The second kind of scripting language is used to implement commands inside
some interactive program that isn't a shell. (These languages
are also called extension languages, because they're
extending the capabilities of their host program, or sometimes
configuration languages.) Extension languages generally look
nothing at all like something you'd type into a shell -- they're really
just programming languages, and often are just the programming language
the application was written in. The commands of an interactive program
like a text editor or graphics editor tend to be things like single
keystrokes and mouse gestures, and in most cases you wouldn't want to --
or even be able to -- write programs with them. I'll use "extension
languages" for languages used in this way. There's some overlap in
between, and I'll talk about that later.
Shell scripting languages
Before there was Unix, there were mainframes.

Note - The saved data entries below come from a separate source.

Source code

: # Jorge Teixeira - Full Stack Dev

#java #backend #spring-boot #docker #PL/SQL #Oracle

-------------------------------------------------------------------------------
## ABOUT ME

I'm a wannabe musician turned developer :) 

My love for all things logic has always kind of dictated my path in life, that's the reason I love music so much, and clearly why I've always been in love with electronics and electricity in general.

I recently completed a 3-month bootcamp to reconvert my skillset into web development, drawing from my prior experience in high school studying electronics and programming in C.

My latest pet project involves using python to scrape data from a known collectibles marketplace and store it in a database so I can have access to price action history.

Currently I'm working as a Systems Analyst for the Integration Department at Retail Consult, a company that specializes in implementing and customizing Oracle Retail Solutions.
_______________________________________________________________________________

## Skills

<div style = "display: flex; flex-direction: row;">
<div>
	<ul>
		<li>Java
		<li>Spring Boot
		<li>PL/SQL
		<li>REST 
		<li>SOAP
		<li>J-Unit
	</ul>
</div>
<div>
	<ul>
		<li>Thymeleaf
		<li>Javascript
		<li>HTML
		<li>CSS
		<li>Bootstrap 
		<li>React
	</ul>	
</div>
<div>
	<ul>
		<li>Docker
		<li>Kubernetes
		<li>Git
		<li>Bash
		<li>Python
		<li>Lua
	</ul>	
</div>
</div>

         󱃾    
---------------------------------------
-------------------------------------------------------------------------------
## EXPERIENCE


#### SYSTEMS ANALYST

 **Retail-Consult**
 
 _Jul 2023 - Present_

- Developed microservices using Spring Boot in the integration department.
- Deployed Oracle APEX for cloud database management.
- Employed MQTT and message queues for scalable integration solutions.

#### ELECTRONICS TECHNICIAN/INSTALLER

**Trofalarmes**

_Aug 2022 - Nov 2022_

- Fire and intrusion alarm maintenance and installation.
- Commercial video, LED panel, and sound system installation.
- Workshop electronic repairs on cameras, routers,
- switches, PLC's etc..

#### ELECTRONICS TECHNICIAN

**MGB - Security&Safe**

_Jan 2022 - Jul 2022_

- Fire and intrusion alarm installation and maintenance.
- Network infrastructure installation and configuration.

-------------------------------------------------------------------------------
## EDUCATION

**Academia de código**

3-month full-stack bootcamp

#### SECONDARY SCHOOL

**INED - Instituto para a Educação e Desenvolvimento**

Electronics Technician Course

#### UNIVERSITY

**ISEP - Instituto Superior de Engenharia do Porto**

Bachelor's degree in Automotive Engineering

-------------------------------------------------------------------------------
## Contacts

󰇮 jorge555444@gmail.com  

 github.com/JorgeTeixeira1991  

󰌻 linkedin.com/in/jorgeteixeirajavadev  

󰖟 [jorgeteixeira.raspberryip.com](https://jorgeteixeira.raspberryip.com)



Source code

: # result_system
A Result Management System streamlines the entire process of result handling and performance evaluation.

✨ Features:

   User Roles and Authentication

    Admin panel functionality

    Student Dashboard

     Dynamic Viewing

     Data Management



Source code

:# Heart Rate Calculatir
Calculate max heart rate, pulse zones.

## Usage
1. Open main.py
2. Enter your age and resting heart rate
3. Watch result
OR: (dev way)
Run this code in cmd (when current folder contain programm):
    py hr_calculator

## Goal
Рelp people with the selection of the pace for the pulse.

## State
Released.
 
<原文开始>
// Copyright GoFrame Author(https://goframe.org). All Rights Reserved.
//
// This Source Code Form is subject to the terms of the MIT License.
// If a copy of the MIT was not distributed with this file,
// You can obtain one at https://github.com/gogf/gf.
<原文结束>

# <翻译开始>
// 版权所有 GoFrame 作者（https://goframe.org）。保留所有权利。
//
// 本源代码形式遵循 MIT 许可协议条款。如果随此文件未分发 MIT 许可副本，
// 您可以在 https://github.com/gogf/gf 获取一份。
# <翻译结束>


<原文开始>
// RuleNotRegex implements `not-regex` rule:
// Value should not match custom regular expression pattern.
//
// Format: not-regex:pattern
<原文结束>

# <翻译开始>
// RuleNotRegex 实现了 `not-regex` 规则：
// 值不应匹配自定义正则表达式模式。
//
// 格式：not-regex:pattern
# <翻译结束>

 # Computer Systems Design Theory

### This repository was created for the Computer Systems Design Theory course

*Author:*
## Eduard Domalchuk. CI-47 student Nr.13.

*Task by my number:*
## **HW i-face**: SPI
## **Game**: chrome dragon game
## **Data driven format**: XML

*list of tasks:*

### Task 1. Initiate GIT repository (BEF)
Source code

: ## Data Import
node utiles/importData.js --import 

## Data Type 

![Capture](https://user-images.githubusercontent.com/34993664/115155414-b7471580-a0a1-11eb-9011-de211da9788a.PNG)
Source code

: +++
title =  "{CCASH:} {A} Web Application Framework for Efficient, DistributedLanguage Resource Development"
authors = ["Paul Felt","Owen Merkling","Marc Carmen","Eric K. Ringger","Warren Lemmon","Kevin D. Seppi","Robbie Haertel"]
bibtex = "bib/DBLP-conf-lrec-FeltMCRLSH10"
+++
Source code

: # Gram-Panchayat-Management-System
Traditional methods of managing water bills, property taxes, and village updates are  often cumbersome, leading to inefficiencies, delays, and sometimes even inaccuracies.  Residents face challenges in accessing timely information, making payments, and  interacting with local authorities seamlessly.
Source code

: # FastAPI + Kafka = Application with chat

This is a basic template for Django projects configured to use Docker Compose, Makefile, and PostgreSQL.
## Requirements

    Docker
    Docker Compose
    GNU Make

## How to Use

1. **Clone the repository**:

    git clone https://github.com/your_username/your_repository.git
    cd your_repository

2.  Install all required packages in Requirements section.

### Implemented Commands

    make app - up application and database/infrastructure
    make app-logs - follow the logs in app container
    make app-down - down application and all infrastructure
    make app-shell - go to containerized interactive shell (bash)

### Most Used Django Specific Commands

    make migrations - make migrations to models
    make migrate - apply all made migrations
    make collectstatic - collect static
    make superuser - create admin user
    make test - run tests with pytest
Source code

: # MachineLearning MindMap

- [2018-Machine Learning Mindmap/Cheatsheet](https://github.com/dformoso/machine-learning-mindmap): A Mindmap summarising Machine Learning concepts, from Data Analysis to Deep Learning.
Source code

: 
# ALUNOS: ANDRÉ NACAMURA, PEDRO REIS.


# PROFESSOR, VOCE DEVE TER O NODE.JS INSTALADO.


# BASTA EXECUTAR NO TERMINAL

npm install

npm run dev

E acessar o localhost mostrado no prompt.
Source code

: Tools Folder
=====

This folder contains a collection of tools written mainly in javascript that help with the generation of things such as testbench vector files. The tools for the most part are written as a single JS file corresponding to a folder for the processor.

At first, you would punch
out decks of Hollerith cards, hand them to the computer operator, and they
would (eventually) put it in the reader and push the start button, and you
would come back an hour or so later and pick up your deck with a pile of
listings from the printer.
Computers were expensive in those days, so to save time the
operator would pile a big batch of card decks on top of one another with
a couple of "job control" cards in between to separate the jobs. Job
control languages were really the first scripting languages. (And the old
terminology lingers on, as such things do, in the ".bat" extension of
MS/DOS (later Windows) "batch files". Which are shell scripts.)

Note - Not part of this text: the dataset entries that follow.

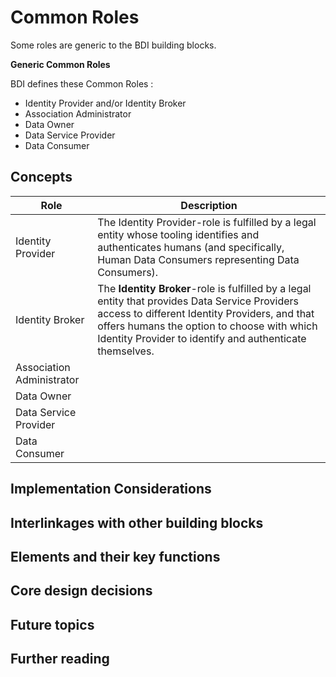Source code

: # Common Roles

Some roles are generic to the BDI building blocks.

**Generic Common Roles**

BDI defines these Common Roles :

* Identity Provider and/or Identity Broker
* Association Administrator
* Data Owner
* Data Service Provider&#x20;
* Data Consumer

## Concepts

| Role                      | Description                                                                                                                                                                                                                                                |
| ------------------------- | ---------------------------------------------------------------------------------------------------------------------------------------------------------------------------------------------------------------------------------------------------------- |
| Identity Provider         | The Identity Provider-role is fulfilled by a legal entity whose tooling identifies and authenticates humans (and specifically, Human Data Consumers representing Data Consumers).                                                                          |
| Identity Broker           | The **Identity Broker**-role is fulfilled by a legal entity that provides Data Service Providers access to different Identity Providers, and that offers humans the option to choose with which Identity Provider to identify and authenticate themselves. |
| Association Administrator |                                                                                                                                                                                                                                                            |
| Data Owner                |                                                                                                                                                                                                                                                            |
| Data Service Provider     |                                                                                                                                                                                                                                                            |
| Data Consumer             |                                                                                                                                                                                                                                                            |

## Implementation Considerations



## Interlinkages with other building blocks



## Elements and their key functions



## Core design decisions



## Future topics

## Further reading

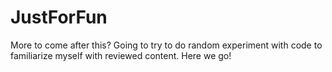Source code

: # JustForFun
More to come after this? Going to try to do random experiment with code to familiarize myself with reviewed content. Here we go!
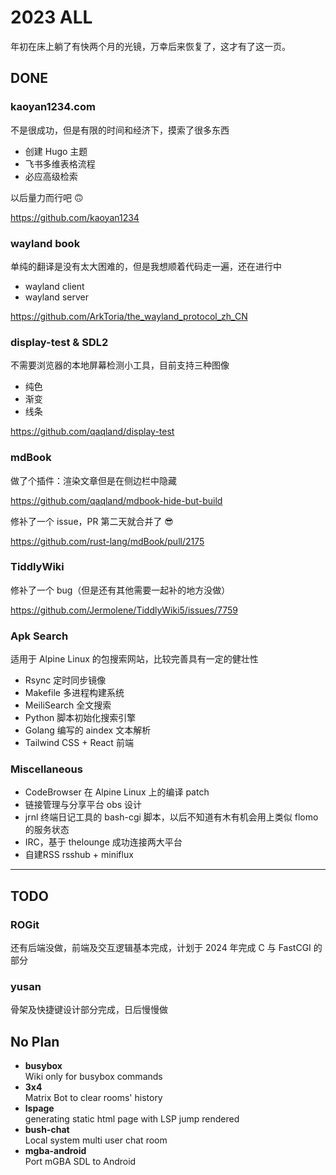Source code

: # 2023 ALL

年初在床上躺了有快两个月的光镜，万幸后来恢复了，这才有了这一页。

## DONE

### kaoyan1234.com

不是很成功，但是有限的时间和经济下，摸索了很多东西

- 创建 Hugo 主题
- 飞书多维表格流程
- 必应高级检索

以后量力而行吧 🙃

https://github.com/kaoyan1234

### wayland book

单纯的翻译是没有太大困难的，但是我想顺着代码走一遍，还在进行中

- wayland client
- wayland server

https://github.com/ArkToria/the_wayland_protocol_zh_CN

### display-test & SDL2

不需要浏览器的本地屏幕检测小工具，目前支持三种图像

- 纯色
- 渐变
- 线条

https://github.com/qaqland/display-test

### mdBook

做了个插件：渲染文章但是在侧边栏中隐藏

https://github.com/qaqland/mdbook-hide-but-build

修补了一个 issue，PR 第二天就合并了 😎

https://github.com/rust-lang/mdBook/pull/2175

### TiddlyWiki

修补了一个 bug（但是还有其他需要一起补的地方没做）

https://github.com/Jermolene/TiddlyWiki5/issues/7759

### Apk Search

适用于 Alpine Linux 的包搜索网站，比较完善具有一定的健壮性

- Rsync 定时同步镜像
- Makefile 多进程构建系统
- MeiliSearch 全文搜索
- Python 脚本初始化搜索引擎
- Golang 编写的 aindex 文本解析
- Tailwind CSS + React 前端

### Miscellaneous

- CodeBrowser 在 Alpine Linux 上的编译 patch
- 链接管理与分享平台 obs 设计
- jrnl 终端日记工具的 bash-cgi 脚本，以后不知道有木有机会用上类似 flomo 的服务状态
- IRC，基于 thelounge 成功连接两大平台
- 自建RSS rsshub + miniflux

---

## TODO

### ROGit

还有后端没做，前端及交互逻辑基本完成，计划于 2024 年完成 C 与 FastCGI 的部分

### yusan  

骨架及快捷键设计部分完成，日后慢慢做

## No Plan

- **busybox**  
    Wiki only for busybox commands
- **3x4**  
    Matrix Bot to clear rooms' history
- **lspage**  
    generating static html page with LSP jump rendered
- **bush-chat**  
    Local system multi user chat room
- **mgba-android**  
    Port mGBA SDL to Android
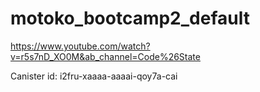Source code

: # motoko_bootcamp2_default

https://www.youtube.com/watch?v=r5s7nD_XO0M&ab_channel=Code%26State

Canister id: i2fru-xaaaa-aaaai-qoy7a-cai
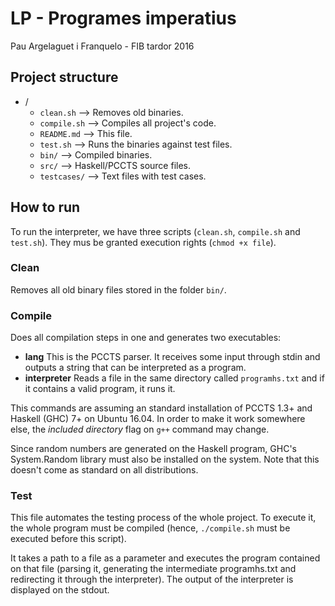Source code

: # LP - Programes imperatius

Pau Argelaguet i Franquelo - FIB tardor 2016

## Project structure

* /
	* `clean.sh` --> Removes old binaries.
	* `compile.sh` --> Compiles all project's code.
	* `README.md` --> This file.
	* `test.sh` --> Runs the binaries against test files.
	* `bin/` --> Compiled binaries.
	* `src/` --> Haskell/PCCTS source files.
	* `testcases/` --> Text files with test cases.

## How to run

To run the interpreter, we have three scripts (`clean.sh`, `compile.sh` and `test.sh`). They mus be granted execution rights (`chmod +x file`).

### Clean

Removes all old binary files stored in the folder `bin/`.

### Compile

Does all compilation steps in one and generates two executables:

* **lang** This is the PCCTS parser. It receives some input through stdin and outputs a string that can be interpreted as a program.
* **interpreter** Reads a file in the same directory called `programhs.txt` and if it contains a valid program, it runs it.

This commands are assuming an standard installation of PCCTS 1.3+ and Haskell (GHC) 7+ on Ubuntu 16.04. In order to make it work somewhere else, the *included directory* flag on `g++` command may change. 

Since random numbers are generated on the Haskell program, GHC's System.Random library must also be installed on the system. Note that this doesn't come as standard on all distributions.

### Test

This file automates the testing process of the whole project. To execute it, the whole program must be compiled (hence, `./compile.sh` must be executed before this script).

It takes a path to a file as a parameter and executes the program contained on that file (parsing it, generating the intermediate programhs.txt and redirecting it through the interpreter). The output of the interpreter is displayed on the stdout.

By far the most sophisticated job control language ran on the Burroughs
5000 and 6000 series computers, which were designed to run Algol very
efficiently. (So efficiently that they used Algol as what amounted to
their assembly language! Programs in other languages, including Fortran
and Cobol, were compiled by first translating them into Algol.) The job
control language was a somewhat extended version of Algol in which some
variables had files as their values, and programs were simply
subroutines. Don't let anyone tell you that all scripting languages are
interpreted.
Side note: the Burroughs machines' operating system was called MCP, which
stands for Master Control Program. Movie fans may find that name familiar.
Even DOS batch files had control-flow statements (conditionals and loops)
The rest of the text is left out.